Choose data formats that can be used by many tools

· ddrake's blog

the value of data is proportional to the number of tools that can process that data

# The value of your data is proportional to the number of tools with which it can be processed.

I previously wrote about choosing tools that can't be taken away from you. But tools -- software, apps, and so on -- act on data. A good tool is useless without data it can work on, and vice versa.

So: if your data is in a format that's legible to many tools, it's just more likely that one of them will do what you need.

# Actual life-and-death consequences: Excel spreadsheets, COVID-19 data

During the early part of the COVID-19 pandemic, the UK government was tracking test results and doing contact tracing -- before the vaccines and treatments like Paxlovid, this was our vital, first-line public health response.

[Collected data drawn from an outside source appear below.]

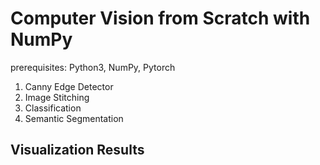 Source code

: # Computer Vision from Scratch with NumPy

prerequisites: Python3, NumPy, Pytorch

1. Canny Edge Detector
2. Image Stitching
3. Classification
4. Semantic Segmentation

## Visualization Results

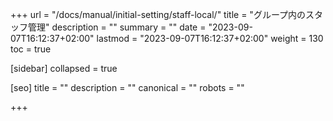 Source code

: +++
url = "/docs/manual/initial-setting/staff-local/"
title = "グループ内のスタッフ管理"
description = ""
summary = ""
date = "2023-09-07T16:12:37+02:00"
lastmod = "2023-09-07T16:12:37+02:00"
weight = 130
toc = true

[sidebar]
collapsed = true

[seo]
title = ""
description = ""
canonical = ""
robots = ""

+++
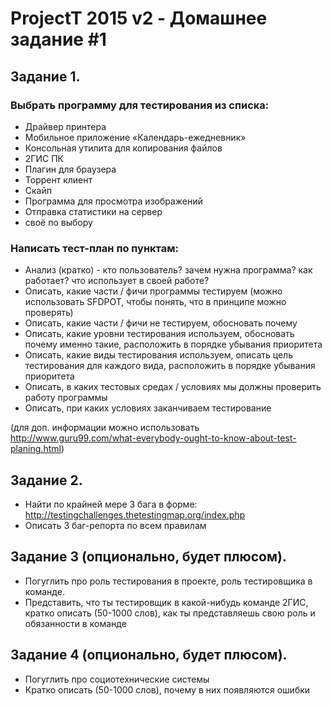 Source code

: # ProjectT 2015 v2 - Домашнее задание #1
## Задание 1.
### Выбрать программу для тестирования из списка:
- Драйвер принтера
- Мобильное приложение «Календарь-ежедневник»
- Консольная утилита для копирования файлов
- 2ГИС ПК
- Плагин для браузера 
- Торрент клиент
- Скайп
- Программа для просмотра изображений
- Отправка статистики на сервер
- своё по выбору

### Написать тест-план по пунктам:
- Анализ (кратко) - кто пользователь? зачем нужна программа? как работает? что использует в своей работе?
- Описать, какие части / фичи программы тестируем (можно использовать SFDPOT, чтобы понять, что в принципе можно проверять)
- Описать, какие части / фичи не тестируем, обосновать почему
- Описать, какие уровни тестирования используем, обосновать почему именно такие, расположить в порядке убывания приоритета
- Описать, какие виды тестирования используем, описать цель тестирования для каждого вида, расположить в порядке убывания приоритета
- Описать, в каких тестовых средах / условиях мы должны проверить работу программы
- Описать, при каких условиях заканчиваем тестирование

(для доп. информации можно использовать http://www.guru99.com/what-everybody-ought-to-know-about-test-planing.html)

## Задание 2.
- Найти по крайней мере 3 бага в форме: http://testingchallenges.thetestingmap.org/index.php
- Описать 3 баг-репорта по всем правилам

## Задание 3 (опционально, будет плюсом).
- Погуглить про роль тестирования в проекте, роль тестировщика в команде. 
- Представить, что ты тестировщик в какой-нибудь команде 2ГИС, кратко описать (50-1000 слов), как ты представляешь свою роль и обязанности в команде 

## Задание 4 (опционально, будет плюсом).
- Погуглить про социотехнические системы
- Кратко описать (50-1000 слов), почему в них появляются ошибки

Various labs reported their data, and at some point this got into an Excel spreadsheet.

At first glance, this seems like a great idea, especially at that time: everyone was scrambling and doing something fast and effective was crucial. An Excel spreadsheet is easy to make, send to others, and everyone has Excel -- so putting your data in that format is good, right?

Ah, but the devil is in the details: there are different versions of Excel and its underlying file format, and at one point, someone used an older version of the program, or a file format, that only supported one million rows. (Or, more likely, 2^20 = 1,048,576 rows.) And the program silently truncated the data.

This caused positive test results to be lost, and hence contacts to not be traced, and no doubt, to further COVID-19 infections, and no doubt to deaths.

See the BBC and The Guardian, and also a more general cautionary tale on data and spreadsheets from, well, this Cautionary Tales episode.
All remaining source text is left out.